Tuesday, January 31, 2012


Beautiful animation, but man that story was a mess! From what I can tell, the film is based on a popular fantasy series by author Ursula K. Le Guin. I am not a fantasy reader, but according to Wikipedia this film is "a combination of plots and characters from the first four books"!!!!!! Four books compressed into a 115 minute movie?! Are you fucking kidding me? No wonder it felt all weird.

As best as I can tell: long ago in the land of Earthsea, magic and dragons were more prevalent, but now those things are extremely rare. Bad omens have been seen all over the land and it's obvious that the Balance is out of wack. The king is murdered by his young son and the boy runs away. Out in the middle of the desert the boy is saved from a pack of wolves by a the only good wizard still around. The two team up and travel around. Eventually after a few minor events (including saving a young girl from slave traders) they end up at the farm of a female friend who just happens to be the caretaker of the girl the boy saved from the slave traders. Anyway, so there's this evil sorceress who hates the wizard and is looking for the secret to eternal life and in doing so she causes the Balance to be out of wack. She kidnaps everybody and some how the boy's shadow is running around on his own or something and there's a magic sword and out of nowhere a dragon appears. I was so goddamn confused that I turned to my cat for help but all he said was I should try scratching behind his ear for answers.

It's sad that the story ended up being such a jumbled up disaster because the animation was really nice. TFE could have easily been a classic, but I think the filmmakers bit off more than they could swallow. I hate to say it, but skip it.

Once again according to Wikipedia: for years Studio Ghibli had been asking Ursula K. Le Guin for the permission to make a film about her series, but she always said no. But then after seeing SPIRITED AWAY by Hayao Miyazaki she agreed. Problem was that Miyazaki was already busy making HOWL'S MOVING CASTLE so his son, Goro, was put in charge of TFE despite the fact he had never directed a movie before. In the end Le Guin told Goro "It is not my book. It is your movie."

Oh yea, that awesome looking dragon on the poster. It's only in the movie for like two minutes.

Thursday, January 26, 2012


Colin Firth plays a man, George Falconer, who is deep in depression (and maybe even shock) in the months following the sudden death of his companion Jim. The film opens as George awakens out of a dream about Jim. Ahh shit. Another miserable day but today is not going to be like all of the other black days since Jim's death. No, today is going to be the very last day ever that George has to fake his way through this torture. His plan is to spend the day getting all of his final arrangements in order and then in the evening blow his fucking brains out along with all the misery and loneliness that infests it...but sometimes life has plans that differ from yours.
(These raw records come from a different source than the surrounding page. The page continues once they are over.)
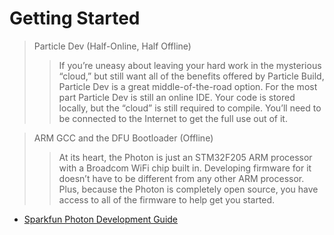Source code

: Getting Started
==

> 

> Particle Dev (Half-Online, Half Offline)
> > If you’re uneasy about leaving your hard work in the mysterious “cloud,” but still want all of the benefits offered by Particle Build, Particle Dev is a great middle-of-the-road option. For the most part Particle Dev is still an online IDE. Your code is stored locally, but the “cloud” is still required to compile. You’ll need to be connected to the Internet to get the full use out of it.

> ARM GCC and the DFU Bootloader (Offline)
> > At its heart, the Photon is just an STM32F205 ARM processor with a Broadcom WiFi chip built in. Developing firmware for it doesn’t have to be different from any other ARM processor. Plus, because the Photon is completely open source, you have access to all of the firmware to help get you started.

- [Sparkfun Photon Development Guide](https://learn.sparkfun.com/tutorials/photon-development-guide/all)

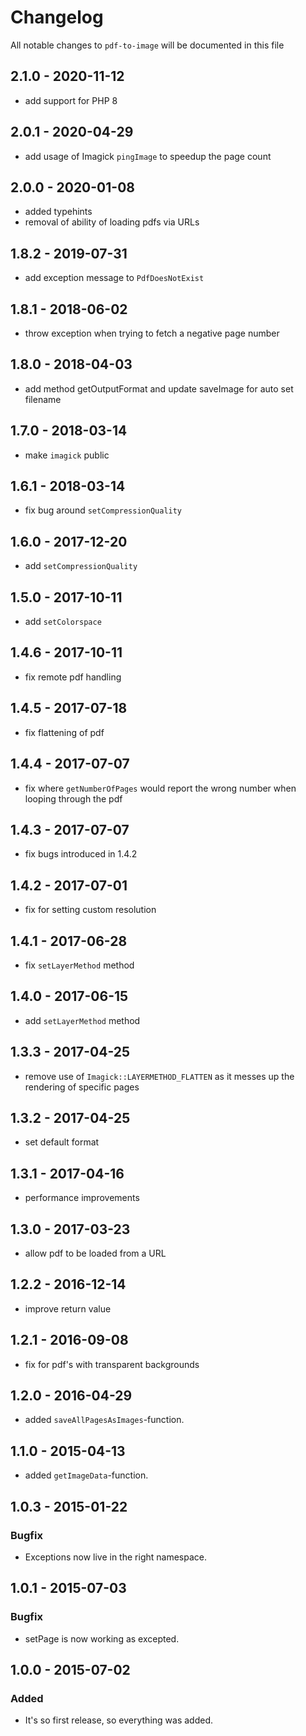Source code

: # Changelog

All notable changes to `pdf-to-image` will be documented in this file

## 2.1.0 - 2020-11-12
- add support for PHP 8

## 2.0.1 - 2020-04-29

- add usage of Imagick `pingImage` to speedup the page count

## 2.0.0 - 2020-01-08

- added typehints
- removal of ability of loading pdfs via URLs

## 1.8.2 - 2019-07-31

- add exception message to `PdfDoesNotExist`

## 1.8.1 - 2018-06-02
- throw exception when trying to fetch a negative page number

## 1.8.0 - 2018-04-03
- add method getOutputFormat and update saveImage for auto set filename

## 1.7.0 - 2018-03-14
- make `imagick` public

## 1.6.1 - 2018-03-14
- fix bug around `setCompressionQuality`

## 1.6.0 - 2017-12-20
- add `setCompressionQuality`

## 1.5.0 - 2017-10-11
- add `setColorspace`

## 1.4.6 - 2017-10-11
- fix remote pdf handling

## 1.4.5 - 2017-07-18
- fix flattening of pdf

## 1.4.4 - 2017-07-07
- fix where `getNumberOfPages` would report the wrong number when looping through the pdf

## 1.4.3 - 2017-07-07
- fix bugs introduced in 1.4.2

## 1.4.2 - 2017-07-01
- fix for setting custom resolution

## 1.4.1 - 2017-06-28
- fix `setLayerMethod` method

## 1.4.0 - 2017-06-15
- add `setLayerMethod` method

## 1.3.3 - 2017-04-25
- remove use of `Imagick::LAYERMETHOD_FLATTEN` as it messes up the rendering of specific pages

## 1.3.2 - 2017-04-25
- set default format

## 1.3.1 - 2017-04-16
- performance improvements

## 1.3.0 - 2017-03-23
- allow pdf to be loaded from a URL

## 1.2.2 - 2016-12-14
- improve return value

## 1.2.1 - 2016-09-08
- fix for pdf's with transparent backgrounds

## 1.2.0 - 2016-04-29
- added `saveAllPagesAsImages`-function.

## 1.1.0 - 2015-04-13
- added `getImageData`-function.

## 1.0.3 - 2015-01-22

### Bugfix
- Exceptions now live in the right namespace.

## 1.0.1 - 2015-07-03

### Bugfix
- setPage is now working as excepted.

## 1.0.0 - 2015-07-02

### Added
- It's so first release, so everything was added.

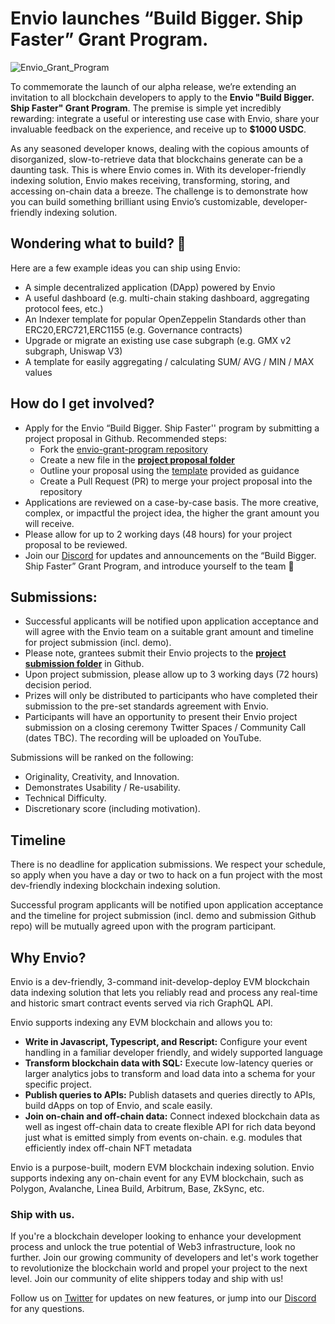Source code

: # Envio launches “Build Bigger. Ship Faster” Grant Program.

![Envio_Grant_Program](https://github.com/Float-Capital/envio-grant-program/assets/102967165/d2e698a2-9799-4618-b33c-e09612fb9e3f)

​​To commemorate the launch of our alpha release, we’re extending an invitation to all blockchain developers to apply to the **Envio "Build Bigger. Ship Faster" Grant Program**. The premise is simple yet incredibly rewarding: integrate a useful or interesting use case with Envio, share your invaluable feedback on the experience, and receive up to **$1000 USDC**.

As any seasoned developer knows, dealing with the copious amounts of disorganized, slow-to-retrieve data that blockchains generate can be a daunting task. This is where Envio comes in. With its developer-friendly indexing solution, Envio makes receiving, transforming, storing, and accessing on-chain data a breeze. The challenge is to demonstrate how you can build something brilliant using Envio’s customizable, developer-friendly indexing solution. 

## Wondering what to build? 👀

Here are a few example ideas you can ship using Envio:

- A simple decentralized application (DApp) powered by Envio
- A useful dashboard (e.g. multi-chain staking dashboard, aggregating protocol fees, etc.)
- An Indexer template for popular OpenZeppelin Standards other than ERC20,ERC721,ERC1155 (e.g. Governance contracts)
- Upgrade or migrate an existing use case subgraph (e.g. GMX v2 subgraph, Uniswap V3)
- A template for easily aggregating / calculating SUM/ AVG / MIN / MAX values

## How do I get involved?

- Apply for the Envio “Build Bigger. Ship Faster'' program [](https://forms.gle/jBBUxLVmCUafXxRh7)by submitting a project proposal in Github. Recommended steps:
    - Fork the [envio-grant-program repository](https://github.com/Float-Capital/envio-grant-program/tree/main)
    - Create a new file in the **[project proposal folder](https://github.com/Float-Capital/envio-grant-program/edit/main/project%20proposals/)**
    - Outline your proposal using the [template](https://github.com/Float-Capital/envio-grant-program/blob/main/project%20proposals/proposal%20template) provided as guidance
    - Create a Pull Request (PR) to merge your project proposal into the repository
- Applications are reviewed on a case-by-case basis. The more creative, complex, or impactful the project idea, the higher the grant amount you will receive.
- Please allow for up to 2 working days (48 hours) for your project proposal to be reviewed.
- Join our [Discord](https://discord.gg/mZHNWgNCAc) for updates and announcements on the “Build Bigger. Ship Faster” Grant Program, and introduce yourself to the team 👋

## Submissions:

- Successful applicants will be notified upon application acceptance and will agree with the Envio team on a suitable grant amount and timeline for project submission (incl. demo).
- Please note, grantees submit their Envio projects to the **[project submission folder](https://github.com/Float-Capital/envio-grant-program/tree/main/project%20submissions)** in Github.
- Upon project submission, please allow up to 3 working days (72 hours) decision period.
- Prizes will only be distributed to participants who have completed their submission to the pre-set standards agreement with Envio.
- Participants will have an opportunity to present their Envio project submission on a closing ceremony Twitter Spaces / Community Call (dates TBC). The recording will be uploaded on YouTube.

Submissions will be ranked on the following:

- Originality, Creativity, and Innovation.
- Demonstrates Usability / Re-usability.
- Technical Difficulty.
- Discretionary score (including motivation).

## Timeline

There is no deadline for application submissions. We respect your schedule, so apply when you have a day or two to hack on a fun project with the most dev-friendly indexing blockchain indexing solution.

Successful program applicants will be notified upon application acceptance and the timeline for project submission (incl. demo and submission Github repo) will be mutually agreed upon with the program participant.

## Why Envio?

Envio is a dev-friendly, 3-command init-develop-deploy EVM blockchain data indexing solution that lets you reliably read and process any real-time and historic smart contract events served via rich GraphQL API.

Envio supports indexing any EVM blockchain and allows you to:

- **Write in Javascript, Typescript, and Rescript:** Configure your event handling in a familiar developer friendly, and widely supported language
- **Transform blockchain data with SQL:** Execute low-latency queries or larger analytics jobs to transform and load data into a schema for your specific project.
- **Publish queries to APIs:** Publish datasets and queries directly to APIs, build dApps on top of Envio, and scale easily.
- **Join on-chain and off-chain data:** Connect indexed blockchain data as well as ingest off-chain data to create flexible API for rich data beyond just what is emitted simply from events on-chain. e.g. modules that efficiently index off-chain NFT metadata

Envio is a purpose-built, modern EVM blockchain indexing solution. Envio supports indexing any on-chain event for any EVM blockchain, such as Polygon, Avalanche, Linea Build, Arbitrum, Base, ZkSync, etc.

### **Ship with us.**

If you're a blockchain developer looking to enhance your development process and unlock the true potential of Web3 infrastructure, look no further. Join our growing community of developers and let's work together to revolutionize the blockchain world and propel your project to the next level. Join our community of elite shippers today and ship with us!

Follow us on [Twitter](https://twitter.com/envio_indexer) for updates on new features, or jump into our [Discord](https://discord.gg/mZHNWgNCAc) for any questions.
I haven't read the book so I'm sure some of the more subtle nuances of the story have been lost in the translation from paper to screen, even so I still enjoyed A SINGLE MAN and found it touching and thought provoking. First time director Tom Ford does a good job. I think the delicate story is better suited for somebody with more experience (Ang Lee maybe?), but Tom does a adequate job and even though I disliked the way the movie was shot there are a few moments that really shine. The liquor store parking lot scene is one I have in mind. The ever so slight expressions on Colin's face during that scene are a pleasure to behold.

A SINGLE MAN by no means a masterpiece, but it's a very nice, thoughtful film and Colin's performance alone is worth the price of admission.

Wednesday, January 25, 2012


I love both Cary Grant and Myrna Loy, so you would think the pairing of them together would be a sure sign of a hilarious movie. Well it's not. MR. BLANDINGS BUILDS HIS DREAM HOUSE has numerous funny moments, but the thing that turned me off overall to the movie was the fact that Blandings has a job where he apparently does nothing but can still afford to not only support a wife and two kids but also afford a maid and build a gigantic house at a grossly overinflated price! It bothered the shit out of me. I don't know jack about the advertising business (except that the majority of commercials I see make me want to kill the entire human race), but Blandings has a job where he's given the assignment of coming up with a new slogan for a ham company and he's given six fucking months to do it!!!!!!! You're telling me this guy is getting paid enough money to live like a fucking king because he can come up with a slogan every six months!?!! What the fuck? It's all I could think about the entire movie.

OK, OK, let's forget about the whole money grows on tree aspect of the story and just focus on the comedy...ehh, it's alright. Unfortunately, most of the jokes focus on the different ways that Blandings is getting ripped off. Example: the guy he's paying to discover water for his well is paid by the foot, so the joke is the well digger guy has to dig over 200 feet down to discover water while the house construction guys only have to dig down 6 feet to discover a spring that ends up flooding the basement. Hardy-har-har. If that kind of stuff gets you to knee-slapping then MBBHDH is the movie for you. I kinda found it more depressing than funny.

Not a bad movie, but I think you'd better off watching GEORGE WASHINGTON SLEPT HERE which has a very similar story, but actually funny.